What is already known on this topic
▶. There is considerable controversy in neonatology as when to transfuse preterm infants with anaemia with RBC.
▶. Apparently stable anaemic preterm infants may be in a clinically unrecognised high cardiac output state, in which cerebral oxygen delivery may be at risk. Insufficient oxygen delivery to the brain might be a mechanism involved in cerebral haemorrhage and periventricular leucomalacia in the preterm infant.
What this study adds
▶. If haemoglobin levels are below 6.0 mmol/l (97 g/l), rcSO2 is low and FTOE is high in preterm infants. Following a RBC transfusion, cerebral oxygenation (rcSO2 and FTOE) improves quickly.

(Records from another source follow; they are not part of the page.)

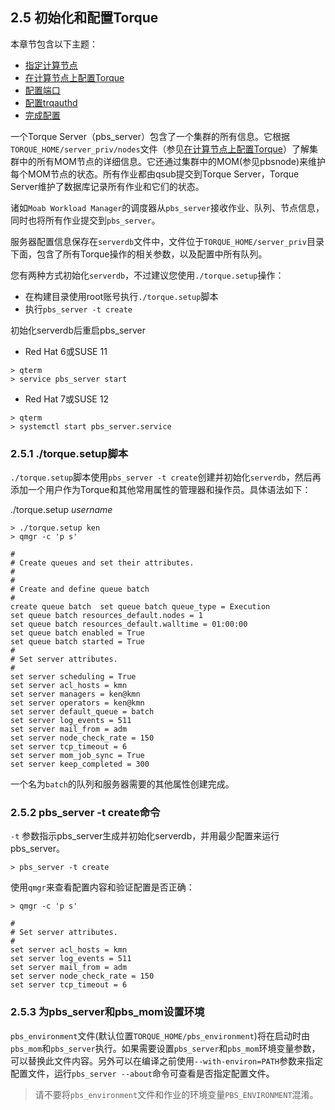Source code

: ## 2.5 初始化和配置Torque

本章节包含以下主题：

* [指定计算节点](/指定计算节点)
* [在计算节点上配置Torque](/在计算节点上配置Torque)
* [配置端口](/配置端口)
* [配置trqauthd](/配置trqauthd)
* [完成配置](/完成配置)

一个Torque Server（pbs\_server）包含了一个集群的所有信息。它根据`TORQUE_HOME/server_priv/nodes`文件（参见[在计算节点上配置Torque](#)）了解集群中的所有MOM节点的详细信息。它还通过集群中的MOM\(参见pbsnode\)来维护每个MOM节点的状态。所有作业都由qsub提交到Torque Server，Torque Server维护了数据库记录所有作业和它们的状态。

诸如`Moab Workload Manager`的调度器从`pbs_server`接收作业、队列、节点信息，同时也将所有作业提交到`pbs_server`。

服务器配置信息保存在`serverdb`文件中，文件位于`TORQUE_HOME/server_priv`目录下面，包含了所有Torque操作的相关参数，以及配置中所有队列。

您有两种方式初始化`serverdb`，不过建议您使用`./torque.setup`操作：

* 在构建目录使用root账号执行`./torque.setup`脚本
* 执行`pbs_server -t create`

初始化serverdb后重启pbs\_server

* Red Hat 6或SUSE 11

```
> qterm 
> service pbs_server start
```

* Red Hat 7或SUSE 12

```
> qterm 
> systemctl start pbs_server.service
```

### 2.5.1 ./torque.setup脚本

`./torque.setup`脚本使用`pbs_server -t create`创建并初始化`serverdb`，然后再添加一个用户作为Torque和其他常用属性的管理器和操作员。具体语法如下：

./torque.setup _username_

```
> ./torque.setup ken
> qmgr -c 'p s'

#
# Create queues and set their attributes.
#
#
# Create and define queue batch
#
create queue batch  set queue batch queue_type = Execution
set queue batch resources_default.nodes = 1
set queue batch resources_default.walltime = 01:00:00
set queue batch enabled = True
set queue batch started = True
#
# Set server attributes.
#
set server scheduling = True
set server acl_hosts = kmn
set server managers = ken@kmn
set server operators = ken@kmn
set server default_queue = batch
set server log_events = 511
set server mail_from = adm
set server node_check_rate = 150
set server tcp_timeout = 6
set server mom_job_sync = True
set server keep_completed = 300
```

一个名为`batch`的队列和服务器需要的其他属性创建完成。

### 2.5.2 pbs\_server -t create命令

`-t` 参数指示pbs\_server生成并初始化serverdb，并用最少配置来运行pbs\_server。

```
> pbs_server -t create
```

使用`qmgr`来查看配置内容和验证配置是否正确：

```
> qmgr -c 'p s'
 
#
# Set server attributes.
#
set server acl_hosts = kmn
set server log_events = 511
set server mail_from = adm
set server node_check_rate = 150
set server tcp_timeout = 6
```

### 2.5.3 为pbs\_server和pbs\_mom设置环境

`pbs_environment`文件\(默认位置`TORQUE_HOME/pbs_environment`\)将在启动时由`pbs_mom`和`pbs_server`执行。如果需要设置`pbs_server`和`pbs_mom`环境变量参数，可以替换此文件内容。另外可以在编译之前使用`--with-environ=PATH`参数来指定配置文件，运行`pbs_server --about`命令可查看是否指定配置文件。

> 请不要将`pbs_environment`文件和作业的环境变量`PBS_ENVIRONMENT`混淆。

▶. Our findings indicate that cerebral oxygenation in preterm infants may be at risk when haemoglobin levels decrease under 6.0 mmol/l (97 g/l).
It is difficult to measure cerebral oxygenation non-invasively. A new, non-invasive method that could be useful is near infrared spectroscopy (NIRS).7 NIRS measures regional tissue oxygen saturation.8,–,11 This measure is thought to reflect the oxygen saturation in a mixed vascular bed dominated especially by venules. The fractional tissue oxygen extraction (FTOE) is calculated on the basis of the values for the regional tissue oxygen saturation and the transcutaneous arterial oxygen saturation (tcSaO2).9 11,–,14 FTOE reflects the balance between cerebral oxygen supply and cerebral oxygen consumption, and may thus serve as an indicator of cerebral hypoxia and ischaemia.15 16 In the case of anaemia, the supply of oxygen may be impaired, resulting in a lower tissue oxygen saturation and a higher FTOE.
The values for the regional cerebral tissue oxygen saturation (rcSO2) and FTOE in preterm infants with anaemia are largely unknown. The aim of this study was therefore to determine whether rcSO2 and FTOE were associated with the haemoglobin level, and if so, at which level. Second, we were interested to see if a RBC transfusion influenced the values for rcSO2 and FTOE during the 24-h period thereafter. We hypothesised that as a result of reduced cerebral oxygen supply, rcSO2 will be lower and FTOE will be higher in infants before RBC transfusion, and that the transfusion will lead to a higher rcSO2 and lower FTOE.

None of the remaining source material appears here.